:: INPUT DATA ::
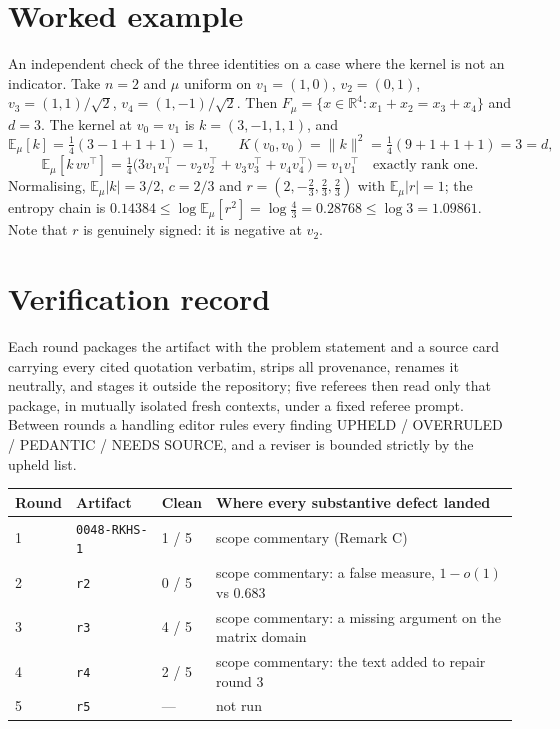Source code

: \documentclass[11pt]{article}
\theoremstyle{remark}
\newcommand{\R}{\mathbb{R}}
\newcommand{\Ex}{\mathbb{E}}
\newcommand{\Fm}{F_\mu}
\begin{document}
\section{Worked example}

An independent check of the three identities on a case where the kernel is not an indicator.
Take $n=2$ and $\mu$ uniform on $v_1=(1,0)$, $v_2=(0,1)$, $v_3=(1,1)/\sqrt2$,
$v_4=(1,-1)/\sqrt2$. Then $\Fm=\{x\in\R^4 : x_1+x_2=x_3+x_4\}$ and $d=3$. The kernel at
$v_0=v_1$ is $k=(3,-1,1,1)$, and
\[
  \Ex_\mu[k]=\tfrac14(3-1+1+1)=1, \qquad K(v_0,v_0)=\|k\|^2=\tfrac14(9+1+1+1)=3=d,
\]
\[
  \Ex_\mu[k\,vv^{\top}] = \tfrac14\big(3v_1v_1^{\top}-v_2v_2^{\top}+v_3v_3^{\top}+v_4v_4^{\top}\big)
  = v_1v_1^{\top} \quad\text{exactly rank one.}
\]
Normalising, $\Ex_\mu|k|=3/2$, $c=2/3$ and $r=(2,-\tfrac23,\tfrac23,\tfrac23)$ with
$\Ex_\mu|r|=1$; the entropy chain is
$0.14384 \leq \log\Ex_\mu[r^2]=\log\tfrac43=0.28768 \leq \log 3 = 1.09861$. Note that $r$ is
genuinely signed: it is negative at $v_2$.

\section{Verification record}

Each round packages the artifact with the problem statement and a source card carrying every
cited quotation verbatim, strips all provenance, renames it neutrally, and stages it outside
the repository; five referees then read only that package, in mutually isolated fresh contexts,
under a fixed referee prompt. Between rounds a handling editor rules every finding
UPHELD / OVERRULED / PEDANTIC / NEEDS SOURCE, and a reviser is bounded strictly by the upheld
list.

\begin{center}
\begin{tabular}{@{}llll@{}}
\toprule
Round & Artifact & Clean & Where every substantive defect landed \\
\midrule
1 & \texttt{0048-RKHS-1}    & 1 / 5 & scope commentary (Remark C) \\
2 & \texttt{r2}             & 0 / 5 & scope commentary: a false measure, $1-o(1)$ vs $0.683$ \\
3 & \texttt{r3}             & 4 / 5 & scope commentary: a missing argument on the matrix domain \\
4 & \texttt{r4}             & 2 / 5 & scope commentary: the text added to repair round 3 \\
5 & \texttt{r5}             & --- & not run \\
\bottomrule
\end{tabular}
\end{center}
\end{document}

:: WORK REQUIRED ::
For every line above with the word "scope" in it, make a copy.

:: WRITTEN RESPONSE ::
1 & \texttt{0048-RKHS-1}    & 1 / 5 & scope commentary (Remark C) \\
2 & \texttt{r2}             & 0 / 5 & scope commentary: a false measure, $1-o(1)$ vs $0.683$ \\
3 & \texttt{r3}             & 4 / 5 & scope commentary: a missing argument on the matrix domain \\
4 & \texttt{r4}             & 2 / 5 & scope commentary: the text added to repair round 3 \\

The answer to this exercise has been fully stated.